» **What you should do**
Set the data down again, word for word, as it appears below.

» **Records for this task**
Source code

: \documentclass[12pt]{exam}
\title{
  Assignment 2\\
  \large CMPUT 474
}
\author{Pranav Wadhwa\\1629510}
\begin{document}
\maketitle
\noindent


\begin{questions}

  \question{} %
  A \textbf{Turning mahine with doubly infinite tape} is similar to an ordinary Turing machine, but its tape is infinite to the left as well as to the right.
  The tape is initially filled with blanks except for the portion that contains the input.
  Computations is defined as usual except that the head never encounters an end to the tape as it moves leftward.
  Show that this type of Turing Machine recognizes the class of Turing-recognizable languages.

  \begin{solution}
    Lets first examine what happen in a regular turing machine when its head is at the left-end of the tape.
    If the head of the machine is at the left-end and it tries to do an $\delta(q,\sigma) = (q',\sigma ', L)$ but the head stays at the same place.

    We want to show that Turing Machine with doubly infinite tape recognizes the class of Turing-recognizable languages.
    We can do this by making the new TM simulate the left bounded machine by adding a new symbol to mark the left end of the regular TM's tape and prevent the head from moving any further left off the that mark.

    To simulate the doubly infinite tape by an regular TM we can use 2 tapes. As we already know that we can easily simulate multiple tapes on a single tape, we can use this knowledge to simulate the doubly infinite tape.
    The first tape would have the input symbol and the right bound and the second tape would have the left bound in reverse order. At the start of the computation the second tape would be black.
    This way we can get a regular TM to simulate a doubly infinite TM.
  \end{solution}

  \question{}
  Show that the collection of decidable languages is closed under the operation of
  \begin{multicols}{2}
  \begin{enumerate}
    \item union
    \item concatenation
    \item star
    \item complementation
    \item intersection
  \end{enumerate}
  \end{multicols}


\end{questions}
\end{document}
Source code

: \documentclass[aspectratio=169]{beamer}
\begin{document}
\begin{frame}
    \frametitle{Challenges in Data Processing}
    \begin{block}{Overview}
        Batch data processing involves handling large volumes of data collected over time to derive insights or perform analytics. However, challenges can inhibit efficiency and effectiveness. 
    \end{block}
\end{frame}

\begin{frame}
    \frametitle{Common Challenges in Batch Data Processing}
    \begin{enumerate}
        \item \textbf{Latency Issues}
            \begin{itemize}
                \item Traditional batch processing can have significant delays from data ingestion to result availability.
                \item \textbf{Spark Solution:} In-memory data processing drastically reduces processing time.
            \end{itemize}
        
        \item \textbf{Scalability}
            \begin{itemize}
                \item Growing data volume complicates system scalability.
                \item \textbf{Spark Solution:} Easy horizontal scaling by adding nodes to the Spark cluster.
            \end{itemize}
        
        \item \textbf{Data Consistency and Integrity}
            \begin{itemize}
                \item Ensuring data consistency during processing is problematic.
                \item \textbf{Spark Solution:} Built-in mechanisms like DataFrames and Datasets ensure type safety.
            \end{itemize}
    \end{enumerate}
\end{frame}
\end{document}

» **Your solution**
Source code

: \documentclass[12pt]{exam}
\title{
  Assignment 2\\
  \large CMPUT 474
}
\author{Pranav Wadhwa\\1629510}
\begin{document}
\maketitle
\noindent


\begin{questions}

  \question{} %
  A \textbf{Turning mahine with doubly infinite tape} is similar to an ordinary Turing machine, but its tape is infinite to the left as well as to the right.
  The tape is initially filled with blanks except for the portion that contains the input.
  Computations is defined as usual except that the head never encounters an end to the tape as it moves leftward.
  Show that this type of Turing Machine recognizes the class of Turing-recognizable languages.

  \begin{solution}
    Lets first examine what happen in a regular turing machine when its head is at the left-end of the tape.
    If the head of the machine is at the left-end and it tries to do an $\delta(q,\sigma) = (q',\sigma ', L)$ but the head stays at the same place.

    We want to show that Turing Machine with doubly infinite tape recognizes the class of Turing-recognizable languages.
    We can do this by making the new TM simulate the left bounded machine by adding a new symbol to mark the left end of the regular TM's tape and prevent the head from moving any further left off the that mark.

    To simulate the doubly infinite tape by an regular TM we can use 2 tapes. As we already know that we can easily simulate multiple tapes on a single tape, we can use this knowledge to simulate the doubly infinite tape.
    The first tape would have the input symbol and the right bound and the second tape would have the left bound in reverse order. At the start of the computation the second tape would be black.
    This way we can get a regular TM to simulate a doubly infinite TM.
  \end{solution}

  \question{}
  Show that the collection of decidable languages is closed under the operation of
  \begin{multicols}{2}
  \begin{enumerate}
    \item union
    \item concatenation
    \item star
    \item complementation
    \item intersection
  \end{enumerate}
  \end{multicols}


\end{questions}
\end{document}
Source code

: \documentclass[aspectratio=169]{beamer}
\begin{document}
\begin{frame}
    \frametitle{Challenges in Data Processing}
    \begin{block}{Overview}
        Batch data processing involves handling large volumes of data collected over time to derive insights or perform analytics. However, challenges can inhibit efficiency and effectiveness. 
    \end{block}
\end{frame}

\begin{frame}
    \frametitle{Common Challenges in Batch Data Processing}
    \begin{enumerate}
        \item \textbf{Latency Issues}
            \begin{itemize}
                \item Traditional batch processing can have significant delays from data ingestion to result availability.
                \item \textbf{Spark Solution:} In-memory data processing drastically reduces processing time.
            \end{itemize}
        
        \item \textbf{Scalability}
            \begin{itemize}
                \item Growing data volume complicates system scalability.
                \item \textbf{Spark Solution:} Easy horizontal scaling by adding nodes to the Spark cluster.
            \end{itemize}
        
        \item \textbf{Data Consistency and Integrity}
            \begin{itemize}
                \item Ensuring data consistency during processing is problematic.
                \item \textbf{Spark Solution:} Built-in mechanisms like DataFrames and Datasets ensure type safety.
            \end{itemize}
    \end{enumerate}
\end{frame}
\end{document}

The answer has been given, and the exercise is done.